Exercise aim:
For the data below, give the number of lines that include the word "function" and nothing else.

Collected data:
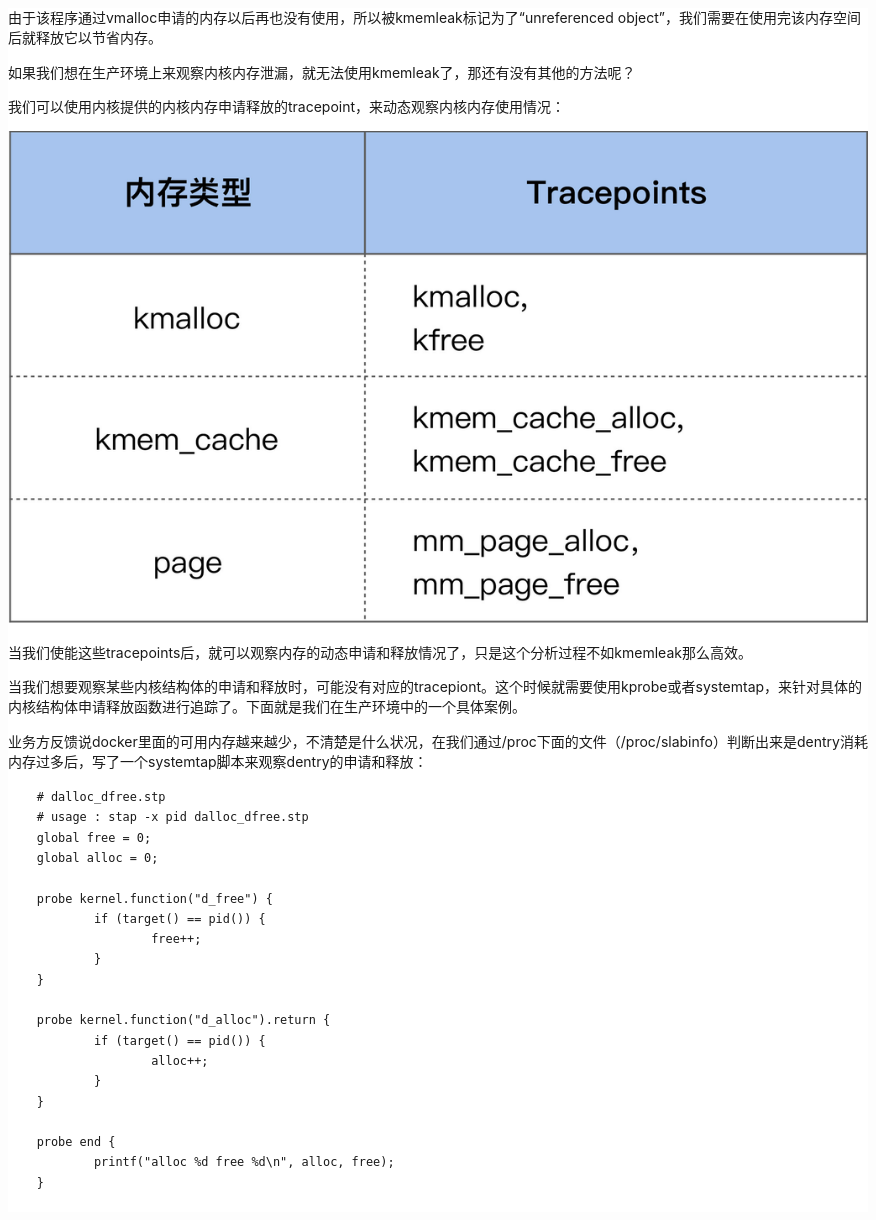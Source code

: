 由于该程序通过vmalloc申请的内存以后再也没有使用，所以被kmemleak标记为了“unreferenced object”，我们需要在使用完该内存空间后就释放它以节省内存。

如果我们想在生产环境上来观察内核内存泄漏，就无法使用kmemleak了，那还有没有其他的方法呢？

我们可以使用内核提供的内核内存申请释放的tracepoint，来动态观察内核内存使用情况：

![](./httpsstatic001geekbangorgresourceimage4c8c4c434f56b5c41f9cc2eb53a2c98f948c.jpg)

当我们使能这些tracepoints后，就可以观察内存的动态申请和释放情况了，只是这个分析过程不如kmemleak那么高效。

当我们想要观察某些内核结构体的申请和释放时，可能没有对应的tracepiont。这个时候就需要使用kprobe或者systemtap，来针对具体的内核结构体申请释放函数进行追踪了。下面就是我们在生产环境中的一个具体案例。

业务方反馈说docker里面的可用内存越来越少，不清楚是什么状况，在我们通过/proc下面的文件（/proc/slabinfo）判断出来是dentry消耗内存过多后，写了一个systemtap脚本来观察dentry的申请和释放：

```
    # dalloc_dfree.stp
    # usage : stap -x pid dalloc_dfree.stp
    global free = 0;
    global alloc = 0;
    
    probe kernel.function("d_free") {
            if (target() == pid()) {
                    free++;
            }   
    }
    
    probe kernel.function("d_alloc").return {
            if (target() == pid()) {
                    alloc++;
            }   
    }
    
    probe end {
            printf("alloc %d free %d\n", alloc, free);
    }
    

```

Your response:
2